Privileged Assumptions And Other Absurdities

Now that I’ve laid out a fairly significant number of  historical and contemporary issues (though certainly not all of them, and not an intensive treatment) that factor into virtually any conversation where language meets immigrants to Canada, I’m going to address the privileged assumptions and other absurdities that spontaneously evolve out of these conversations. At the cost of my head filling with fucks.

The very first privileged assumption is that, because one (often white) person claims that they would learn the language and culture of their destination country if they emigrated from Canada, then it follows that people who immigrate here should learn the (official) language(s) and culture of ours. There are two immediate problems with this, however; the first of which is that even though people like myself were born here, we didn’t have to learn the language(s) and culture(s) of the people who truly define this country: First Nations. Rather, we learned the official languages of a colonial government and the culture that is defined, regulated, and reinforced by it (all while trying to contain, deconstruct, and wipe out all First Nations cultures). And the second problem with this privileged assumption is that there would be no way to communicate with a majority of people in that destination country, without first learning the language that is spoken by the majority. But this is simply not often true. One of the well-known and widespread effects of colonialism (especially by the British and the United States), out-sourced labour, and the push for global capitalism, is an enormous and increasing population, in a number of countries worldwide, who are bilingual — capable of speaking English in addition to the language of the dominant culture. One can take a trip nearly anywhere in the world, and even if he/she can only speak English, still get by without a translator or working knowledge of local languages and dialects.

A second privileged assumption often emerges as well. That is, the assumption that because a Canadian-born Settler such as myself (but who, unlike myself, simply hasn’t thought about the immigration process and all that colonialism has cost Settlers and Indigenous peoples) is adequately comfortable living as a Settler on this land, then we can magically attribute this as the end-goal of the immigrant generation before us. That they came here with the explicit intent of arriving here and assimilating into a culture they knew next to nothing about. But there’s a problem with this assumption too. It is rooted in the belief that severing one’s connections to his/her own heritage is the same as blindly embracing a whole new identity. The former is an act of erasure, while the latter is an act of assimilation. One can be assimilated without first erasing his/her heritage (as in the residential schools), and another can erase his/her heritage without assimilating (as is often the case in immigration). That my family happened to participate in both processes does not mean that everyone who immigrates to this country after my family did ought to make the same decisions for themselves and their children (or that anyone else should have to, for that matter). Those decisions ultimately cost me my entire (very broken) family, and the grief is often too much to bear.

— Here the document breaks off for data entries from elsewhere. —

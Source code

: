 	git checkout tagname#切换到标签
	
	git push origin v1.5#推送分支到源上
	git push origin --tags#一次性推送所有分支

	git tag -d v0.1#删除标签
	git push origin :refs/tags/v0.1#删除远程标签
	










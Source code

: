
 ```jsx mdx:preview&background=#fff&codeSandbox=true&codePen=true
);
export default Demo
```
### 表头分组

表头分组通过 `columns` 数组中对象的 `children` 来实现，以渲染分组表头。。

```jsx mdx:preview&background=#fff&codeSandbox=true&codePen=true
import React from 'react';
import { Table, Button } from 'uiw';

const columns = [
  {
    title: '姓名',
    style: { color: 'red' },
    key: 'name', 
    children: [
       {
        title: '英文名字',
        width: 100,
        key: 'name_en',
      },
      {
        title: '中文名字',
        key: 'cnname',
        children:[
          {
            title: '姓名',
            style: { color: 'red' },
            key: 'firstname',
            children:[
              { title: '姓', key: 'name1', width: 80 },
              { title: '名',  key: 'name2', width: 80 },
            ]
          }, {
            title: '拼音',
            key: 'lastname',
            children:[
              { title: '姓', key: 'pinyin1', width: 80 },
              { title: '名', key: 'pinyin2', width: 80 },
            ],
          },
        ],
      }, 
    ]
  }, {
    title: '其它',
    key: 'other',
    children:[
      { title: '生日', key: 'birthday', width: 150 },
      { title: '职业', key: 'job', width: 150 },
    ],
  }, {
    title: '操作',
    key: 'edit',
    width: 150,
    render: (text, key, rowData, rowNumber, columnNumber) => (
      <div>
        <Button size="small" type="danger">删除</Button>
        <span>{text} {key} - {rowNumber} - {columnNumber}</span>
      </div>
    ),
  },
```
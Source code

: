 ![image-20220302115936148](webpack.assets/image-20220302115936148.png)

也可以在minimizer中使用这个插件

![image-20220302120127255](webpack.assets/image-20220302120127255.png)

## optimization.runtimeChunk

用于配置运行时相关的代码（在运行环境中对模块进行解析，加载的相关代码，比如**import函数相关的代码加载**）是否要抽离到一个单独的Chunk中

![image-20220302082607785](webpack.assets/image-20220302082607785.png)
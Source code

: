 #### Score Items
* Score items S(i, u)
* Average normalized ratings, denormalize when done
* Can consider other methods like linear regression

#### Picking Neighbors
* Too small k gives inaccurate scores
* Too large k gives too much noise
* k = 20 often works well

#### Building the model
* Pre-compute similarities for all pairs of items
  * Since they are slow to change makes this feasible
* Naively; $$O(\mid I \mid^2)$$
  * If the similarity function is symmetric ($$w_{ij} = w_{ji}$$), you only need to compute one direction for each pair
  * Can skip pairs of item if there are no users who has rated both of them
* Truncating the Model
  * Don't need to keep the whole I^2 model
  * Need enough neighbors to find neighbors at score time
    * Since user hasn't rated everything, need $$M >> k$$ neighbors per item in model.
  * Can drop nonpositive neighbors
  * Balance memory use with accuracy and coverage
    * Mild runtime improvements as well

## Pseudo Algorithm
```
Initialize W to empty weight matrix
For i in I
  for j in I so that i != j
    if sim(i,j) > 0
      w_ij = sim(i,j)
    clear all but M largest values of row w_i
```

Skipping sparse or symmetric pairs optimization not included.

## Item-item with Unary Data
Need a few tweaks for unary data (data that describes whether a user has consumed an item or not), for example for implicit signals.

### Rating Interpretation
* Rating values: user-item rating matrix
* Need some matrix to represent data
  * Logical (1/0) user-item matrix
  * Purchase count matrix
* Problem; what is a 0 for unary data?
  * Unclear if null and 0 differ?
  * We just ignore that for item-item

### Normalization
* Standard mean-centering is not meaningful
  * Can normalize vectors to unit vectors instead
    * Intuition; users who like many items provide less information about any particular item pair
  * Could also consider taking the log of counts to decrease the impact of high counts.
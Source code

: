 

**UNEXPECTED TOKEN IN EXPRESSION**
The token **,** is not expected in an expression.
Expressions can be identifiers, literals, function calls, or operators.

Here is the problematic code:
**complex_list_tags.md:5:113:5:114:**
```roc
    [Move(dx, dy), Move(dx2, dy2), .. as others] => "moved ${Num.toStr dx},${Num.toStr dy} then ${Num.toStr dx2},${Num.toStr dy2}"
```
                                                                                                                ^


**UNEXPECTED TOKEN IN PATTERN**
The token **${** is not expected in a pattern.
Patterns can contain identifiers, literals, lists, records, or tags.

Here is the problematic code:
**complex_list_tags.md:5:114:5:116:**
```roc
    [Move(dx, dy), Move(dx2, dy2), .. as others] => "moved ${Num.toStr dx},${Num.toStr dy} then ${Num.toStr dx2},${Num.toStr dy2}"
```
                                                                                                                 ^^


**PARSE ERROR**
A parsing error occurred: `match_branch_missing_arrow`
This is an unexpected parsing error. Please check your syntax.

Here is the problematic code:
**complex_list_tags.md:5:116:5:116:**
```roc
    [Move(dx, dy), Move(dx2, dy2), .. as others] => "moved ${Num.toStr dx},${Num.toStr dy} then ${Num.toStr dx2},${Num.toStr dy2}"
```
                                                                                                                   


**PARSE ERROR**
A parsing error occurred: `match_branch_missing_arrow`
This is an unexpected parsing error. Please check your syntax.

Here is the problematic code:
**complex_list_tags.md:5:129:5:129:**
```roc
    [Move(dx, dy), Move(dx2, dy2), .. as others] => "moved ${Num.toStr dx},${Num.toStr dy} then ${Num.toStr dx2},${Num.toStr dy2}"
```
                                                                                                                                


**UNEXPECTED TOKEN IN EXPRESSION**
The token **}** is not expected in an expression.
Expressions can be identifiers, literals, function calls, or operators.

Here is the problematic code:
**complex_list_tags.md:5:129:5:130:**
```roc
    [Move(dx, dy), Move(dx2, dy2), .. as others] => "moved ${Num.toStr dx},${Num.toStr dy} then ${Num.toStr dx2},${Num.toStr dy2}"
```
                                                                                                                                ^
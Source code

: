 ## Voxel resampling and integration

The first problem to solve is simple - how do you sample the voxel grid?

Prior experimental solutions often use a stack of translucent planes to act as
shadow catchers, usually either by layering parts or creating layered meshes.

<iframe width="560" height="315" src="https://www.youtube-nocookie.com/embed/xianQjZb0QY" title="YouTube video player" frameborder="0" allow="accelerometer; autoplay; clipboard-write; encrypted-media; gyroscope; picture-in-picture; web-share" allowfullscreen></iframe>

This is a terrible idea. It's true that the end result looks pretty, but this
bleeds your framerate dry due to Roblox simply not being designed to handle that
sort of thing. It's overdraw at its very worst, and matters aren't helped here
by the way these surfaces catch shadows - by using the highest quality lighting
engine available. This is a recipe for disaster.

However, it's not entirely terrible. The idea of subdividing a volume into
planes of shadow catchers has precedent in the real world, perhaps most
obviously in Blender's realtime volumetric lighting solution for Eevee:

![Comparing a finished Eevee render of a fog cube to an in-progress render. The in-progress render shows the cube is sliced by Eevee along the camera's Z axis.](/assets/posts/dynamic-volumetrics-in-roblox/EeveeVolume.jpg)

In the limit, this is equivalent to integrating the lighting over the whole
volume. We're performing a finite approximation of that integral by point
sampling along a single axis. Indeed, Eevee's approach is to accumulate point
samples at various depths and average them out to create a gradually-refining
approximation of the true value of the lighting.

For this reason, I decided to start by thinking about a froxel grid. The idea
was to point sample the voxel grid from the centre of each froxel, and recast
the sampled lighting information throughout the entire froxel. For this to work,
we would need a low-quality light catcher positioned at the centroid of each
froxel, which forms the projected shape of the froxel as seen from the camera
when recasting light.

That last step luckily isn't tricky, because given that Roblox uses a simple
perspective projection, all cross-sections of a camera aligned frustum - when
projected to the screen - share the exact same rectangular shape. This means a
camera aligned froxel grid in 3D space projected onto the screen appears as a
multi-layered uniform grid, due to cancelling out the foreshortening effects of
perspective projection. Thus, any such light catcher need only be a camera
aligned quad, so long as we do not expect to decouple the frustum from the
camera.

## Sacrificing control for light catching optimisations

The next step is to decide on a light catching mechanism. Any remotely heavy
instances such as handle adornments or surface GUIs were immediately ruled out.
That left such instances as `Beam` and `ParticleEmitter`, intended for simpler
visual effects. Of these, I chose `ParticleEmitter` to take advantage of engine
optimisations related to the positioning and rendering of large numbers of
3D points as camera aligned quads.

Finally, the most absurd thing I’ve ever heard happened in the conversation that inspired this writing. It is perhaps because of the sheer magnitude of just how ridiculous the claim I am about to share is, that I finally felt the push to write about this subject. That is, that when someone asks an English-speaker if they know a different language, that what they expect of the English-speaker is that they know every language on the face of the planet. It just didn’t seem even remotely reasonable to the other person in this conversation — the person who said this to my face — that perhaps they are merely enquiring into the possibility of a shared language while a bilingual family member or translator who would usually speak for them in such a situation is simply not in their company at the time of this interaction. It didn’t seem reasonable to them that the solution to their infrequent and marginal inconvenience is to either move away from a multicultural community or find ways to adapt; rather, it somehow seemed more reasonable to them that all immigrants to this country be forced to linguistically assimilate as a requirement of citizenship. I suppose they feel that because the colonial government effectively achieved this feat against all of the First Nations on whose land we live (and we, as a country, have seen how well that worked out), then we should do it to new immigrants too.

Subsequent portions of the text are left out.